▸ Given records:

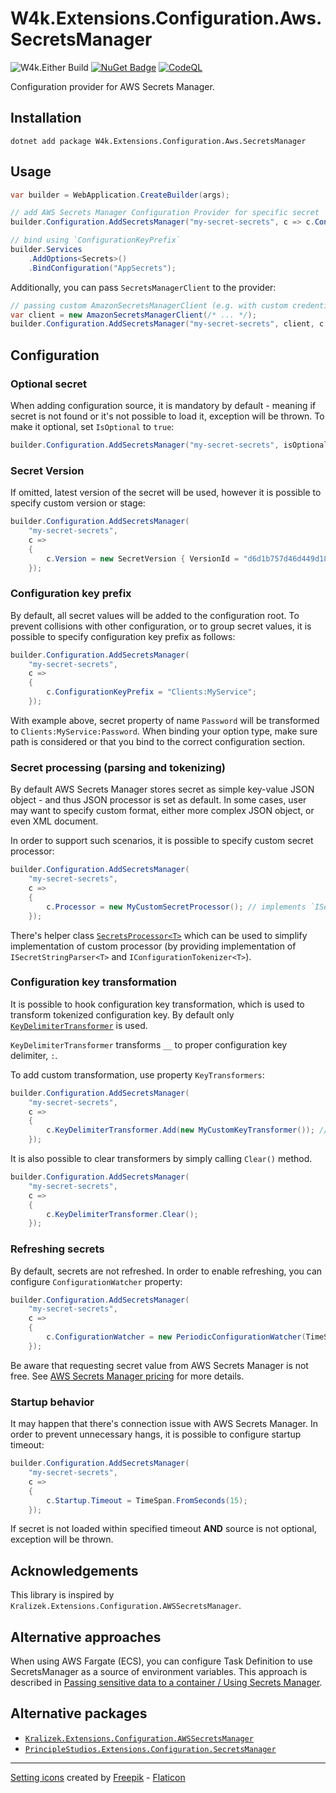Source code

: # W4k.Extensions.Configuration.Aws.SecretsManager

![W4k.Either Build](https://github.com/wdolek/w4k-extensions-configuration-aws-secretsmanager/workflows/Build%20and%20test/badge.svg)
[![NuGet Badge](https://buildstats.info/nuget/W4k.Extensions.Configuration.Aws.SecretsManager?includePreReleases=true)](https://www.nuget.org/packages/W4k.Extensions.Configuration.Aws.SecretsManager/)
[![CodeQL](https://github.com/wdolek/w4k-extensions-configuration-aws-secretsmanager/actions/workflows/github-code-scanning/codeql/badge.svg)](https://github.com/wdolek/w4k-extensions-configuration-aws-secretsmanager/security/code-scanning)

Configuration provider for AWS Secrets Manager.

## Installation

```shell
dotnet add package W4k.Extensions.Configuration.Aws.SecretsManager
```

## Usage

```csharp
var builder = WebApplication.CreateBuilder(args);

// add AWS Secrets Manager Configuration Provider for specific secret
builder.Configuration.AddSecretsManager("my-secret-secrets", c => c.ConfigurationKeyPrefix = "AppSecrets");

// bind using `ConfigurationKeyPrefix`
builder.Services
    .AddOptions<Secrets>()
    .BindConfiguration("AppSecrets");
```

Additionally, you can pass `SecretsManagerClient` to the provider:

```csharp
// passing custom AmazonSecretsManagerClient (e.g. with custom credentials)
var client = new AmazonSecretsManagerClient(/* ... */);
builder.Configuration.AddSecretsManager("my-secret-secrets", client, c => c.ConfigurationKeyPrefix = "AppSecrets");
```

## Configuration

### Optional secret

When adding configuration source, it is mandatory by default - meaning if secret is not found or it's not possible to load it,
exception will be thrown. To make it optional, set `IsOptional` to `true`:

```csharp
builder.Configuration.AddSecretsManager("my-secret-secrets", isOptional: true);
```

### Secret Version

If omitted, latest version of the secret will be used, however it is possible to specify custom version or stage:

```csharp
builder.Configuration.AddSecretsManager(
    "my-secret-secrets",
    c =>
    {
        c.Version = new SecretVersion { VersionId = "d6d1b757d46d449d1835a10869dfb9d1" };
    });
```

### Configuration key prefix

By default, all secret values will be added to the configuration root. To prevent collisions with other configuration,
or to group secret values, it is possible to specify configuration key prefix as follows:

```csharp
builder.Configuration.AddSecretsManager(
    "my-secret-secrets",
    c => 
    {
        c.ConfigurationKeyPrefix = "Clients:MyService";
    });
```

With example above, secret property of name `Password` will be transformed to `Clients:MyService:Password`.
When binding your option type, make sure path is considered or that you bind to the correct configuration section. 

### Secret processing (parsing and tokenizing)

By default AWS Secrets Manager stores secret as simple key-value JSON object - and thus JSON processor is set as default.
In some cases, user may want to specify custom format, either more complex JSON object, or even XML document.

In order to support such scenarios, it is possible to specify custom secret processor:

```csharp
builder.Configuration.AddSecretsManager(
    "my-secret-secrets",
    c => 
    {
        c.Processor = new MyCustomSecretProcessor(); // implements `ISecretsProcessor`
    });
```

There's helper class [`SecretsProcessor<T>`](W4k.Extensions.Configuration.Aws.SecretsManager/SecretsProcessor.cs) which
can be used to simplify implementation of custom processor (by providing implementation of `ISecretStringParser<T>` and `IConfigurationTokenizer<T>`).

### Configuration key transformation

It is possible to hook configuration key transformation, which is used to transform tokenized configuration key.
By default only [`KeyDelimiterTransformer`](W4k.Extensions.Configuration.Aws.SecretsManager/ConfigurationKeyTransformer.cs) is used.

`KeyDelimiterTransformer` transforms `__` to proper configuration key delimiter, `:`.

To add custom transformation, use property `KeyTransformers`:

```csharp
builder.Configuration.AddSecretsManager(
    "my-secret-secrets",
    c => 
    {
        c.KeyDelimiterTransformer.Add(new MyCustomKeyTransformer()); // implements `IConfigurationKeyTransformer`
    });
```

It is also possible to clear transformers by simply calling `Clear()` method.

```csharp
builder.Configuration.AddSecretsManager(
    "my-secret-secrets",
    c => 
    {
        c.KeyDelimiterTransformer.Clear();
    });
```

### Refreshing secrets

By default, secrets are not refreshed. In order to enable refreshing, you can configure `ConfigurationWatcher` property:

```csharp
builder.Configuration.AddSecretsManager(
    "my-secret-secrets",
    c => 
    {
        c.ConfigurationWatcher = new PeriodicConfigurationWatcher(TimeSpan.FromMinutes(5)); // implements `IConfigurationWatcher`
    });
```

Be aware that requesting secret value from AWS Secrets Manager is not free. See [AWS Secrets Manager pricing](https://aws.amazon.com/secrets-manager/pricing/) for more details.

### Startup behavior

It may happen that there's connection issue with AWS Secrets Manager. In order to prevent unnecessary hangs, it is possible to configure startup timeout:

```csharp
builder.Configuration.AddSecretsManager(
    "my-secret-secrets",
    c => 
    {
        c.Startup.Timeout = TimeSpan.FromSeconds(15);
    });
```

If secret is not loaded within specified timeout **AND** source is not optional, exception will be thrown.

## Acknowledgements

This library is inspired by `Kralizek.Extensions.Configuration.AWSSecretsManager`.

## Alternative approaches

When using AWS Fargate (ECS), you can configure Task Definition to use SecretsManager as a source of environment variables.
This approach is described in [Passing sensitive data to a container / Using Secrets Manager](https://docs.aws.amazon.com/AmazonECS/latest/developerguide/secrets-envvar-secrets-manager.html).

## Alternative packages

- [`Kralizek.Extensions.Configuration.AWSSecretsManager`](https://www.nuget.org/packages/Kralizek.Extensions.Configuration.AWSSecretsManager)
- [`PrincipleStudios.Extensions.Configuration.SecretsManager`](https://www.nuget.org/packages/PrincipleStudios.Extensions.Configuration.SecretsManager)

---

[Setting icons](https://www.flaticon.com/free-icons/setting) created by [Freepik](https://www.flaticon.com/authors/freepik) - [Flaticon](https://www.flaticon.com/)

▸ Task details: Once the pictures are removed, print all the remaining data exactly as it stands.

▸ Task response:
Source code

: # W4k.Extensions.Configuration.Aws.SecretsManager

![W4k.Either Build](https://github.com/wdolek/w4k-extensions-configuration-aws-secretsmanager/workflows/Build%20and%20test/badge.svg)
[![NuGet Badge](https://buildstats.info/nuget/W4k.Extensions.Configuration.Aws.SecretsManager?includePreReleases=true)](https://www.nuget.org/packages/W4k.Extensions.Configuration.Aws.SecretsManager/)
[![CodeQL](https://github.com/wdolek/w4k-extensions-configuration-aws-secretsmanager/actions/workflows/github-code-scanning/codeql/badge.svg)](https://github.com/wdolek/w4k-extensions-configuration-aws-secretsmanager/security/code-scanning)

Configuration provider for AWS Secrets Manager.

## Installation

```shell
dotnet add package W4k.Extensions.Configuration.Aws.SecretsManager
```

## Usage

```csharp
var builder = WebApplication.CreateBuilder(args);

// add AWS Secrets Manager Configuration Provider for specific secret
builder.Configuration.AddSecretsManager("my-secret-secrets", c => c.ConfigurationKeyPrefix = "AppSecrets");

// bind using `ConfigurationKeyPrefix`
builder.Services
    .AddOptions<Secrets>()
    .BindConfiguration("AppSecrets");
```

Additionally, you can pass `SecretsManagerClient` to the provider:

```csharp
// passing custom AmazonSecretsManagerClient (e.g. with custom credentials)
var client = new AmazonSecretsManagerClient(/* ... */);
builder.Configuration.AddSecretsManager("my-secret-secrets", client, c => c.ConfigurationKeyPrefix = "AppSecrets");
```

## Configuration

### Optional secret

When adding configuration source, it is mandatory by default - meaning if secret is not found or it's not possible to load it,
exception will be thrown. To make it optional, set `IsOptional` to `true`:

```csharp
builder.Configuration.AddSecretsManager("my-secret-secrets", isOptional: true);
```

### Secret Version

If omitted, latest version of the secret will be used, however it is possible to specify custom version or stage:

```csharp
builder.Configuration.AddSecretsManager(
    "my-secret-secrets",
    c =>
    {
        c.Version = new SecretVersion { VersionId = "d6d1b757d46d449d1835a10869dfb9d1" };
    });
```

### Configuration key prefix

By default, all secret values will be added to the configuration root. To prevent collisions with other configuration,
or to group secret values, it is possible to specify configuration key prefix as follows:

```csharp
builder.Configuration.AddSecretsManager(
    "my-secret-secrets",
    c => 
    {
        c.ConfigurationKeyPrefix = "Clients:MyService";
    });
```

With example above, secret property of name `Password` will be transformed to `Clients:MyService:Password`.
When binding your option type, make sure path is considered or that you bind to the correct configuration section. 

### Secret processing (parsing and tokenizing)

By default AWS Secrets Manager stores secret as simple key-value JSON object - and thus JSON processor is set as default.
In some cases, user may want to specify custom format, either more complex JSON object, or even XML document.

In order to support such scenarios, it is possible to specify custom secret processor:

```csharp
builder.Configuration.AddSecretsManager(
    "my-secret-secrets",
    c => 
    {
        c.Processor = new MyCustomSecretProcessor(); // implements `ISecretsProcessor`
    });
```

There's helper class [`SecretsProcessor<T>`](W4k.Extensions.Configuration.Aws.SecretsManager/SecretsProcessor.cs) which
can be used to simplify implementation of custom processor (by providing implementation of `ISecretStringParser<T>` and `IConfigurationTokenizer<T>`).

### Configuration key transformation

It is possible to hook configuration key transformation, which is used to transform tokenized configuration key.
By default only [`KeyDelimiterTransformer`](W4k.Extensions.Configuration.Aws.SecretsManager/ConfigurationKeyTransformer.cs) is used.

`KeyDelimiterTransformer` transforms `__` to proper configuration key delimiter, `:`.

To add custom transformation, use property `KeyTransformers`:

```csharp
builder.Configuration.AddSecretsManager(
    "my-secret-secrets",
    c => 
    {
        c.KeyDelimiterTransformer.Add(new MyCustomKeyTransformer()); // implements `IConfigurationKeyTransformer`
    });
```

It is also possible to clear transformers by simply calling `Clear()` method.

```csharp
builder.Configuration.AddSecretsManager(
    "my-secret-secrets",
    c => 
    {
        c.KeyDelimiterTransformer.Clear();
    });
```

### Refreshing secrets

By default, secrets are not refreshed. In order to enable refreshing, you can configure `ConfigurationWatcher` property:

```csharp
builder.Configuration.AddSecretsManager(
    "my-secret-secrets",
    c => 
    {
        c.ConfigurationWatcher = new PeriodicConfigurationWatcher(TimeSpan.FromMinutes(5)); // implements `IConfigurationWatcher`
    });
```

Be aware that requesting secret value from AWS Secrets Manager is not free. See [AWS Secrets Manager pricing](https://aws.amazon.com/secrets-manager/pricing/) for more details.

### Startup behavior

It may happen that there's connection issue with AWS Secrets Manager. In order to prevent unnecessary hangs, it is possible to configure startup timeout:

```csharp
builder.Configuration.AddSecretsManager(
    "my-secret-secrets",
    c => 
    {
        c.Startup.Timeout = TimeSpan.FromSeconds(15);
    });
```

If secret is not loaded within specified timeout **AND** source is not optional, exception will be thrown.

## Acknowledgements

This library is inspired by `Kralizek.Extensions.Configuration.AWSSecretsManager`.

## Alternative approaches

When using AWS Fargate (ECS), you can configure Task Definition to use SecretsManager as a source of environment variables.
This approach is described in [Passing sensitive data to a container / Using Secrets Manager](https://docs.aws.amazon.com/AmazonECS/latest/developerguide/secrets-envvar-secrets-manager.html).

## Alternative packages

- [`Kralizek.Extensions.Configuration.AWSSecretsManager`](https://www.nuget.org/packages/Kralizek.Extensions.Configuration.AWSSecretsManager)
- [`PrincipleStudios.Extensions.Configuration.SecretsManager`](https://www.nuget.org/packages/PrincipleStudios.Extensions.Configuration.SecretsManager)

---

[Setting icons](https://www.flaticon.com/free-icons/setting) created by [Freepik](https://www.flaticon.com/authors/freepik) - [Flaticon](https://www.flaticon.com/)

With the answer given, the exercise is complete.